Artibeus aequatorialis
- Conservation status: Least Concern (IUCN 3.1)

Scientific classification
- Kingdom: Animalia
- Phylum: Chordata
- Class: Mammalia
- Order: Chiroptera
- Family: Phyllostomidae
- Genus: Artibeus
- Species: A. aequatorialis
- Binomial name: Artibeus aequatorialis Andersen, 1906
- Synonyms: Artibeus jamaicensis aequatorialis;

= Artibeus aequatorialis =

- Authority: Andersen, 1906
- Conservation status: LC
- Synonyms: Artibeus jamaicensis aequatorialis

Species of bat

Artibeus aequatorialis, also known as Anderson's fruit-eating bat or the Ecuadorian fruit-eating bat, is a species of bat in the family Phyllostomidae. The bat is endemic to northwestern South America west of the Andes mountain range.

== Taxonomy ==
It was previously considered a subspecies of the Jamaican fruit bat (A. jamaicensis).
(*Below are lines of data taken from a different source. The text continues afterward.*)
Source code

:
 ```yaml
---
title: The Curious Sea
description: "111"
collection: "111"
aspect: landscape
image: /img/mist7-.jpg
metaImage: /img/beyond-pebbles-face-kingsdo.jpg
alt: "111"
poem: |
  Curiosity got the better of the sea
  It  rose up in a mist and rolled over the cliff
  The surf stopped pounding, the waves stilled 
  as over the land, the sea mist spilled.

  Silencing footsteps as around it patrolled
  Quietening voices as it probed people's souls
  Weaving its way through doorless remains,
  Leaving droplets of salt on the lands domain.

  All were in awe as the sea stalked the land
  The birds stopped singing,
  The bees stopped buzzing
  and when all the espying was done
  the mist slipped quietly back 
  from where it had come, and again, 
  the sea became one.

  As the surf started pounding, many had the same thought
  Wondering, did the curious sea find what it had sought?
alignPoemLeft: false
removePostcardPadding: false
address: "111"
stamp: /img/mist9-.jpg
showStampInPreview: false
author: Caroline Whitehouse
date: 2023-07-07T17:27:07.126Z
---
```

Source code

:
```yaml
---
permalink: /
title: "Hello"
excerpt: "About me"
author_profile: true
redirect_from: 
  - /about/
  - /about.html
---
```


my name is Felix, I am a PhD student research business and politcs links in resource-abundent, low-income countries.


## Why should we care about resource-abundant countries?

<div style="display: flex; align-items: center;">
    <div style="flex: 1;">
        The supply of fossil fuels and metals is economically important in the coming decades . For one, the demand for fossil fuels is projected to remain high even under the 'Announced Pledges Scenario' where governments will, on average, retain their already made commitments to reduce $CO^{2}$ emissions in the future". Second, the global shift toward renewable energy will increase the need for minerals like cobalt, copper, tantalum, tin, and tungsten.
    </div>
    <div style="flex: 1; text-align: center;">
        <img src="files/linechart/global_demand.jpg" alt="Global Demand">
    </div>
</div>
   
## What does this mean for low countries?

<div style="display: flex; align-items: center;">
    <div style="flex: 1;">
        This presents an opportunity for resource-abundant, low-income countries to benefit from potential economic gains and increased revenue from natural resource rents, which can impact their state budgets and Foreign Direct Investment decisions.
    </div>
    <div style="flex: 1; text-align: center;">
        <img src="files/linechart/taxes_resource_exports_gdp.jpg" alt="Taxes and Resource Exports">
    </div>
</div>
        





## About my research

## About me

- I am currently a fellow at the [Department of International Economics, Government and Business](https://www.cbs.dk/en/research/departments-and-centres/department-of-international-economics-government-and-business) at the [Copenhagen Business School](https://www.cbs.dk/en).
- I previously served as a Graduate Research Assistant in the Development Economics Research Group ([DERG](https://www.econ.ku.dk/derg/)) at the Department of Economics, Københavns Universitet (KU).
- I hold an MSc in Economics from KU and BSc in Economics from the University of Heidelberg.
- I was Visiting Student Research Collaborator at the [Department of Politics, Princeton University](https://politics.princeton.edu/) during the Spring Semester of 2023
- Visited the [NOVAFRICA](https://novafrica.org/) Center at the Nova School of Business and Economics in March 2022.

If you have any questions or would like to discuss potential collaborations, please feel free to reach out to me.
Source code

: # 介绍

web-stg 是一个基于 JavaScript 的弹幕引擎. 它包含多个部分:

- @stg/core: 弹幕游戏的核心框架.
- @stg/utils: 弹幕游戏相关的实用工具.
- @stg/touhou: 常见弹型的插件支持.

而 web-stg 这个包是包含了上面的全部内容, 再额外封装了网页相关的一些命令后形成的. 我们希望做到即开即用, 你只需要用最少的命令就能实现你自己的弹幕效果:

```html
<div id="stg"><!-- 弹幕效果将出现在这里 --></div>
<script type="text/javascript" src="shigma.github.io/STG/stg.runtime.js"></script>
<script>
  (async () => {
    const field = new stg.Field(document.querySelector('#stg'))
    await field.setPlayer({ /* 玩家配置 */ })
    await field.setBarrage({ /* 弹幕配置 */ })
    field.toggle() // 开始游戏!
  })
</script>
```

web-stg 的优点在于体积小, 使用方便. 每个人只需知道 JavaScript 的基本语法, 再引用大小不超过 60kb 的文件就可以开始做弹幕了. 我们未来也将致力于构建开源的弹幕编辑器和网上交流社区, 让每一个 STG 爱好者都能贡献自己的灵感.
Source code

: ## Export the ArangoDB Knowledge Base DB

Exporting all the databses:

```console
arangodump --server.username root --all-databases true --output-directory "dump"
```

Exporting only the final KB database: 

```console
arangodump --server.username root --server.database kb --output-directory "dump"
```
Larsen elevated it to species level on the basis of morphometric and genetic data.

== Habitat and distribution ==
The bat is found in Peru, Ecuador, and Colombia. It inhabits tropical dry forests and tropical lowland forests of the Chocó. It seems to be more common in humid forests. The northernmost and southernmost extent of its range are unknown.

== Conservation ==
The species has been assessed as least-concern by the IUCN due to its large range, and relative abundance.

The threats to this species are not known. However, it occurs in some nature reserves (private and national) in its range in western Ecuador. It also occurs in some national parks in Peru.